Aki’s website Dssmove works well outside of London where rents are lower and it isn’t so much of a stretch to get landlords to lower the rent to a more benefit friendly level. In London we would need some massive inducements to persuade PRS landlords to do this. The sad thing is, we actually have those inducements but don’t use them because of an entrenched cultural mind-set that says “public and private are different animals”.
Some councils can pay a finder’s fee of say £1,500 to let through them but in my, also not inconsiderable experience, landlords aren’t that swayed by a one-off payment. What they would really like is a council that actually works with them. Providing advice, support, services, hell…..even mentoring and financial investment advice.

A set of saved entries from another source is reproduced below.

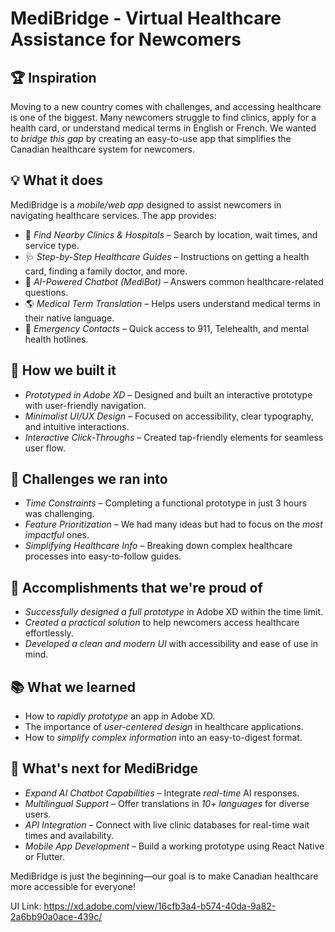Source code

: # MediBridge - Virtual Healthcare Assistance for Newcomers  

## 🏆 Inspiration  
Moving to a new country comes with challenges, and accessing healthcare is one of the biggest. Many newcomers struggle to find clinics, apply for a health card, or understand medical terms in English or French. We wanted to *bridge this gap* by creating an easy-to-use app that simplifies the Canadian healthcare system for newcomers.  

## 💡 What it does  
MediBridge is a *mobile/web app* designed to assist newcomers in navigating healthcare services. The app provides:  
- 🏥 *Find Nearby Clinics & Hospitals* – Search by location, wait times, and service type.  
- 🩺 *Step-by-Step Healthcare Guides* – Instructions on getting a health card, finding a family doctor, and more.  
- 🤖 *AI-Powered Chatbot (MediBot)* – Answers common healthcare-related questions.  
- 🌎 *Medical Term Translation* – Helps users understand medical terms in their native language.  
- 🚨 *Emergency Contacts* – Quick access to 911, Telehealth, and mental health hotlines.  

## 🔧 How we built it  
- *Prototyped in Adobe XD* – Designed and built an interactive prototype with user-friendly navigation.  
- *Minimalist UI/UX Design* – Focused on accessibility, clear typography, and intuitive interactions.  
- *Interactive Click-Throughs* – Created tap-friendly elements for seamless user flow.  

## 🚧 Challenges we ran into  
- *Time Constraints* – Completing a functional prototype in just 3 hours was challenging.  
- *Feature Prioritization* – We had many ideas but had to focus on the *most impactful* ones.  
- *Simplifying Healthcare Info* – Breaking down complex healthcare processes into easy-to-follow guides.  

## 🎉 Accomplishments that we're proud of  
- *Successfully designed a full prototype* in Adobe XD within the time limit.  
- *Created a practical solution* to help newcomers access healthcare effortlessly.  
- *Developed a clean and modern UI* with accessibility and ease of use in mind.  

## 📚 What we learned  
- How to *rapidly prototype* an app in Adobe XD.  
- The importance of *user-centered design* in healthcare applications.  
- How to *simplify complex information* into an easy-to-digest format.  

## 🚀 What's next for MediBridge  
- *Expand AI Chatbot Capabilities* – Integrate *real-time* AI responses.  
- *Multilingual Support* – Offer translations in *10+ languages* for diverse users.  
- *API Integration* – Connect with live clinic databases for real-time wait times and availability.  
- *Mobile App Development* – Build a working prototype using React Native or Flutter.  

MediBridge is just the beginning—our goal is to make Canadian healthcare more accessible for everyone!

UI Link:
https://xd.adobe.com/view/16cfb3a4-b574-40da-9a82-2a6bb90a0ace-439c/
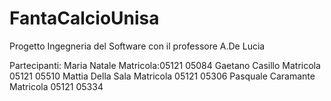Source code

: # FantaCalcioUnisa
Progetto Ingegneria del Software con il professore A.De Lucia


Partecipanti: Maria Natale       Matricola:05121 05084
              Gaetano Casillo    Matricola 05121 05510
              Mattia Della Sala  Matricola 05121 05306
              Pasquale Caramante Matricola 05121 05334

Councils have so much to contribute. They have services, experience, dedicated teams that would be invaluable to the PRS. The Localism Act even allows councils to charge for these services but few seem to have grasped this so far.
Landlords don’t need councils but councils have so much of value that could be brought to the table that it is frustrating to see go wasted, when for want of this partnership approach many of the procedural problems could be resolved.
We keep reading about social lettings agencies as the way forward but in practice it hasn’t been understood fully. The Aki’s of this world are out there ready to do business and help council’s deal with the housing crisis.
Councils don’t have to invest loads of money or resources in inventing the wheel. The solution is already out there, they just have to connect up with existing projects. The only barrier is in thinking “It isn’t what we normally do”.